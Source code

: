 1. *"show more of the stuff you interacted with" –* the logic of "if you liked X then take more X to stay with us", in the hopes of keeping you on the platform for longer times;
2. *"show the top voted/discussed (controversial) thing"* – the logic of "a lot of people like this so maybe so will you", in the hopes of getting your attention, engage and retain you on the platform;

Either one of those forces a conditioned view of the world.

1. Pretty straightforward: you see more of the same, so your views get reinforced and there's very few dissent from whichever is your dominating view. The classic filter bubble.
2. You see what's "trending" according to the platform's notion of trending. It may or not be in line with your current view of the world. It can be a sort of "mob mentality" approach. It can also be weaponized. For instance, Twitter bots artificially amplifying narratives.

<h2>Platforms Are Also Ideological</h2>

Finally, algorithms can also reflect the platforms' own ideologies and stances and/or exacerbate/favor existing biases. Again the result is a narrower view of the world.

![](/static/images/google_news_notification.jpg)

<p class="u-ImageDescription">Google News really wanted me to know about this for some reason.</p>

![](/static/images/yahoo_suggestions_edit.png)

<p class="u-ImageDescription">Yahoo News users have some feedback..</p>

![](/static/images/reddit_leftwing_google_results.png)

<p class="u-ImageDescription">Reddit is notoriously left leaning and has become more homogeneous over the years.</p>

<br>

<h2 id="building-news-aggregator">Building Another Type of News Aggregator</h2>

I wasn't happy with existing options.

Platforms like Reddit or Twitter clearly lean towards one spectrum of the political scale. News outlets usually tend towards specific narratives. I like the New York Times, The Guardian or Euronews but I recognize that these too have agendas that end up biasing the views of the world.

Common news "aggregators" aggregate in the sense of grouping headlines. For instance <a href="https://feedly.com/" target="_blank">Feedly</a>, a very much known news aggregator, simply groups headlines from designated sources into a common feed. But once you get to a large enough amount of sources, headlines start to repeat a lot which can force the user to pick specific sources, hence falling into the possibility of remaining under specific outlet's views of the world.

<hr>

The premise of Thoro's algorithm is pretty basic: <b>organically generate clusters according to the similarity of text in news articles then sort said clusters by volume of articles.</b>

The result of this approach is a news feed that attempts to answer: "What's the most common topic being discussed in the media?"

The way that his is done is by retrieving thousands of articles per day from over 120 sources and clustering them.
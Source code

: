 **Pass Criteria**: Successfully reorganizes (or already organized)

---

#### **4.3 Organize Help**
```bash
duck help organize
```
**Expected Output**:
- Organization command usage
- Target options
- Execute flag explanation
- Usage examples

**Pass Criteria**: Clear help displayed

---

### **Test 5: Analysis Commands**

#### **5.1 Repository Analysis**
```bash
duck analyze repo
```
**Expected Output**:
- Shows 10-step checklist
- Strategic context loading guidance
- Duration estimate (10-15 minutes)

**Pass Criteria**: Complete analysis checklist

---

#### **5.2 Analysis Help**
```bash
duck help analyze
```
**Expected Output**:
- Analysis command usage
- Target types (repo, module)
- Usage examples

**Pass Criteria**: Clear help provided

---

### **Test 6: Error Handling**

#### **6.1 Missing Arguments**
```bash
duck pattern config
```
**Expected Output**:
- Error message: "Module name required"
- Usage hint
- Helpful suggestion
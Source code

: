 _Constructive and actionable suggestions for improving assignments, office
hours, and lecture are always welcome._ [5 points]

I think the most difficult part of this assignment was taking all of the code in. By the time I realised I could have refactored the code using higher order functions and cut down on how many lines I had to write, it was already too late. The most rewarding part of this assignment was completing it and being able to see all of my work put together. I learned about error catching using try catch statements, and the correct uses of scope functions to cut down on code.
-=-=-
The answer must restate all of the entries exactly.

**OUTPUT FOR THIS EXERCISE**:
Source code

: 1. *"show more of the stuff you interacted with" –* the logic of "if you liked X then take more X to stay with us", in the hopes of keeping you on the platform for longer times;
2. *"show the top voted/discussed (controversial) thing"* – the logic of "a lot of people like this so maybe so will you", in the hopes of getting your attention, engage and retain you on the platform;

Either one of those forces a conditioned view of the world.

1. Pretty straightforward: you see more of the same, so your views get reinforced and there's very few dissent from whichever is your dominating view. The classic filter bubble.
2. You see what's "trending" according to the platform's notion of trending. It may or not be in line with your current view of the world. It can be a sort of "mob mentality" approach. It can also be weaponized. For instance, Twitter bots artificially amplifying narratives.

<h2>Platforms Are Also Ideological</h2>

Finally, algorithms can also reflect the platforms' own ideologies and stances and/or exacerbate/favor existing biases. Again the result is a narrower view of the world.

![](/static/images/google_news_notification.jpg)

<p class="u-ImageDescription">Google News really wanted me to know about this for some reason.</p>

![](/static/images/yahoo_suggestions_edit.png)

<p class="u-ImageDescription">Yahoo News users have some feedback..</p>

![](/static/images/reddit_leftwing_google_results.png)

<p class="u-ImageDescription">Reddit is notoriously left leaning and has become more homogeneous over the years.</p>

<br>

<h2 id="building-news-aggregator">Building Another Type of News Aggregator</h2>

I wasn't happy with existing options.

Platforms like Reddit or Twitter clearly lean towards one spectrum of the political scale. News outlets usually tend towards specific narratives. I like the New York Times, The Guardian or Euronews but I recognize that these too have agendas that end up biasing the views of the world.

Common news "aggregators" aggregate in the sense of grouping headlines. For instance <a href="https://feedly.com/" target="_blank">Feedly</a>, a very much known news aggregator, simply groups headlines from designated sources into a common feed. But once you get to a large enough amount of sources, headlines start to repeat a lot which can force the user to pick specific sources, hence falling into the possibility of remaining under specific outlet's views of the world.

<hr>

The premise of Thoro's algorithm is pretty basic: <b>organically generate clusters according to the similarity of text in news articles then sort said clusters by volume of articles.</b>

The result of this approach is a news feed that attempts to answer: "What's the most common topic being discussed in the media?"

The way that his is done is by retrieving thousands of articles per day from over 120 sources and clustering them.
Source code

: **Pass Criteria**: Successfully reorganizes (or already organized)

---

#### **4.3 Organize Help**
```bash
duck help organize
```
**Expected Output**:
- Organization command usage
- Target options
- Execute flag explanation
- Usage examples

**Pass Criteria**: Clear help displayed

---

### **Test 5: Analysis Commands**

#### **5.1 Repository Analysis**
```bash
duck analyze repo
```
**Expected Output**:
- Shows 10-step checklist
- Strategic context loading guidance
- Duration estimate (10-15 minutes)

**Pass Criteria**: Complete analysis checklist

---

#### **5.2 Analysis Help**
```bash
duck help analyze
```
**Expected Output**:
- Analysis command usage
- Target types (repo, module)
- Usage examples

**Pass Criteria**: Clear help provided

---

### **Test 6: Error Handling**

#### **6.1 Missing Arguments**
```bash
duck pattern config
```
**Expected Output**:
- Error message: "Module name required"
- Usage hint
- Helpful suggestion
Source code

: _Constructive and actionable suggestions for improving assignments, office
hours, and lecture are always welcome._ [5 points]

I think the most difficult part of this assignment was taking all of the code in. By the time I realised I could have refactored the code using higher order functions and cut down on how many lines I had to write, it was already too late. The most rewarding part of this assignment was completing it and being able to see all of my work put together. I learned about error catching using try catch statements, and the correct uses of scope functions to cut down on code.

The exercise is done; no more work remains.